Blount abrió la boca. Por un momento pareció un respetable gerente de Banco a quien acaban de decir que han visto a Montague Norman alterando una página del libro de contabilidad.
—Calma, calma, señor Strangeways; usted no pretende que crea eso, ¿no?
—Lo pretendo, inspector jefe Blount. Siempre he sostenido que Rattery había llegado a sospechar de Felix, que había comunicado sus sospechas a una tercera persona, y que esta persona fue la que mató a Rattery, ocultándose detrás del asesino voluntario. Ahora, suponga que Rattery ya sospechara vagamente de Felix el día que fueron a esa excursión. Seguramente debía conocer la existencia de la cantera; la gente suele volver siempre a los mismos lugares a pasear cuando ha vivido un tiempo en la misma región. Felix, de pie al borde de la cantera, llama a George para enseñarle algo. George advierte cierta agitación en su voz, en su aspecto. La chispa de sospecha se aviva y convierte en una hoguera. Piensa: «Supongamos que Felix quiera tirarme por la cantera.» O, según otra alternativa, no supo de la existencia de la cantera hasta que Felix, como admite en el diario, se lo dijo con bastante poca precaución. De cualquier manera, George no podía hablarle de sus sospechas; todavía no tenía ninguna prueba; su juego consistía en dar la impresión de ser la víctima inconsciente, hasta tener pruebas fehacientes de que Felix era un futuro asesino. Al mismo tiempo, no se atrevía a ir hasta el borde de la cantera. Tenía que inventar alguna excusa que no pusiera en guardia a Felix. En la prisa del momento dice: «Lo siento. No hay caso. No tengo cabeza para las alturas. Vértigo.» La primera excusa que se le ocurre a un alpinista consumado.
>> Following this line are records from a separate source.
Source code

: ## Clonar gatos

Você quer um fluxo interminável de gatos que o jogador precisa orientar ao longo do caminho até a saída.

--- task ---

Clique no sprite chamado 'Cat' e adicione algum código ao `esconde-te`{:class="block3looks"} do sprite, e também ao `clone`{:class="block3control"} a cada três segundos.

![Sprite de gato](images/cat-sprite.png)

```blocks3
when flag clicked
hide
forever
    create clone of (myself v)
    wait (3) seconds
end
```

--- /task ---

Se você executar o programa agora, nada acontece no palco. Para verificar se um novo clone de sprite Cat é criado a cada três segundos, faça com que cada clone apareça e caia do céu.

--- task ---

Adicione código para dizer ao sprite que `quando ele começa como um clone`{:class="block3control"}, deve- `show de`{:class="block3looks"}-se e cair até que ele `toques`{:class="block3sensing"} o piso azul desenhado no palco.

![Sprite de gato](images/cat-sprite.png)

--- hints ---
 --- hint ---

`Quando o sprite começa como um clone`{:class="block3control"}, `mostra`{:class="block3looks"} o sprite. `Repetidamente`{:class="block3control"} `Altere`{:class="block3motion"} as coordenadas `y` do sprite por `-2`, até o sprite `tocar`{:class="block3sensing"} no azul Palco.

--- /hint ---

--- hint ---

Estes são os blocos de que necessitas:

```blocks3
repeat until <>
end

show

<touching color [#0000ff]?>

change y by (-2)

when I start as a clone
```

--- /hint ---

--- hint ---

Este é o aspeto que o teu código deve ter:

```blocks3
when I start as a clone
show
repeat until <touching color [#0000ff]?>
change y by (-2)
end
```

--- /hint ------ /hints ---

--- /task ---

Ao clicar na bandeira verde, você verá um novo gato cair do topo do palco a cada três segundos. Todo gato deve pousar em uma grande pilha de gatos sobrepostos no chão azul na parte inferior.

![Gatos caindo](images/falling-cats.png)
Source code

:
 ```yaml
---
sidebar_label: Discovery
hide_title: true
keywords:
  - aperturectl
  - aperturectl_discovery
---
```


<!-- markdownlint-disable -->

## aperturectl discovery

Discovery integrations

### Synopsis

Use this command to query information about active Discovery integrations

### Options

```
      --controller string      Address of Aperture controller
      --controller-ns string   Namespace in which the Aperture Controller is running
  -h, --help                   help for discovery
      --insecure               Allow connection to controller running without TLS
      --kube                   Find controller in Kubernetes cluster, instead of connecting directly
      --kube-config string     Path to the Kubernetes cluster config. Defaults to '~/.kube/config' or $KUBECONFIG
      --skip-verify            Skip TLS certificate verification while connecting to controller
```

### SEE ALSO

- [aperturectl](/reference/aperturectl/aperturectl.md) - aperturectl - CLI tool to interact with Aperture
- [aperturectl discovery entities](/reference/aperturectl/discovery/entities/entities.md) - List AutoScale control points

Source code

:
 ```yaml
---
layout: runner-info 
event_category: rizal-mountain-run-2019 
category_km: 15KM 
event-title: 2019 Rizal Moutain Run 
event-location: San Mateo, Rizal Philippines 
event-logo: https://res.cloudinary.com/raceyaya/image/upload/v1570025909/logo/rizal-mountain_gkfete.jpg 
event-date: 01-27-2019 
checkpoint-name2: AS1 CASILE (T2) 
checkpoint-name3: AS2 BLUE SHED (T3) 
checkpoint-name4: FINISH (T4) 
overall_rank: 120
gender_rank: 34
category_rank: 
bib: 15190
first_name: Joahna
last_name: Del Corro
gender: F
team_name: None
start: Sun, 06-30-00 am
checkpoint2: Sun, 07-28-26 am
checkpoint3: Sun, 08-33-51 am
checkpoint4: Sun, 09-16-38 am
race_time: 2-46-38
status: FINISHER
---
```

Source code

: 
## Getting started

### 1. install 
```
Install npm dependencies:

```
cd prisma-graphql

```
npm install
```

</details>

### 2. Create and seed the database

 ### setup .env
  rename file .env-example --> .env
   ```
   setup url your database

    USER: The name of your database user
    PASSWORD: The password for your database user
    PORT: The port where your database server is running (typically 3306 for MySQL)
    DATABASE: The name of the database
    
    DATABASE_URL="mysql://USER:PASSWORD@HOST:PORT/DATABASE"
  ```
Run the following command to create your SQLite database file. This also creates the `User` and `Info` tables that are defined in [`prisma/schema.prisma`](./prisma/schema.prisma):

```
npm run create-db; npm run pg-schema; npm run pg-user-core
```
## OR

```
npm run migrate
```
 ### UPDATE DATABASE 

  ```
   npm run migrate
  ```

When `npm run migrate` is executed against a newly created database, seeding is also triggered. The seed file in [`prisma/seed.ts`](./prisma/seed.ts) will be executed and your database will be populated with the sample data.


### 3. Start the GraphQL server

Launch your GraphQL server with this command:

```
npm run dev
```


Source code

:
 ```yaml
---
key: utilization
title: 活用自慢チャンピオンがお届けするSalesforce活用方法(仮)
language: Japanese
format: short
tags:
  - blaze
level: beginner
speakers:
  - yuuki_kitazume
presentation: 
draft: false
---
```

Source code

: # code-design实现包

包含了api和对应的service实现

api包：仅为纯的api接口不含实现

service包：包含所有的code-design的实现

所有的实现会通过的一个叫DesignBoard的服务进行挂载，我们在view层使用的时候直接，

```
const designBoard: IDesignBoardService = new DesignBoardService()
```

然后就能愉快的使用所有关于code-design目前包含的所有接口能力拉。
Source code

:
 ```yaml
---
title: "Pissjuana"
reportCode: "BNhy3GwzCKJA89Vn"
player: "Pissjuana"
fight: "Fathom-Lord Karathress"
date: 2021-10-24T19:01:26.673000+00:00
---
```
Después de un largo silencio, dijo Blount:
—Bueno, no niego que sea una teoría bastante plausible. Pero no más que una telaraña muy bien tejida, pero que no resiste el peso de nuestro examen.
—Las telarañas no están hechas para resistir el peso de nuestro examen —replicó Nigel agriamente—. Son para cazar moscas, como usted podría saber si dejara alguna vez de mirar manchas de sangre e interiores de jarras de cerveza, y se permitiera observar un poco la naturaleza.
—¿Y puedo preguntar qué mosca ha cazado su telaraña? —preguntó Blount, escéptico.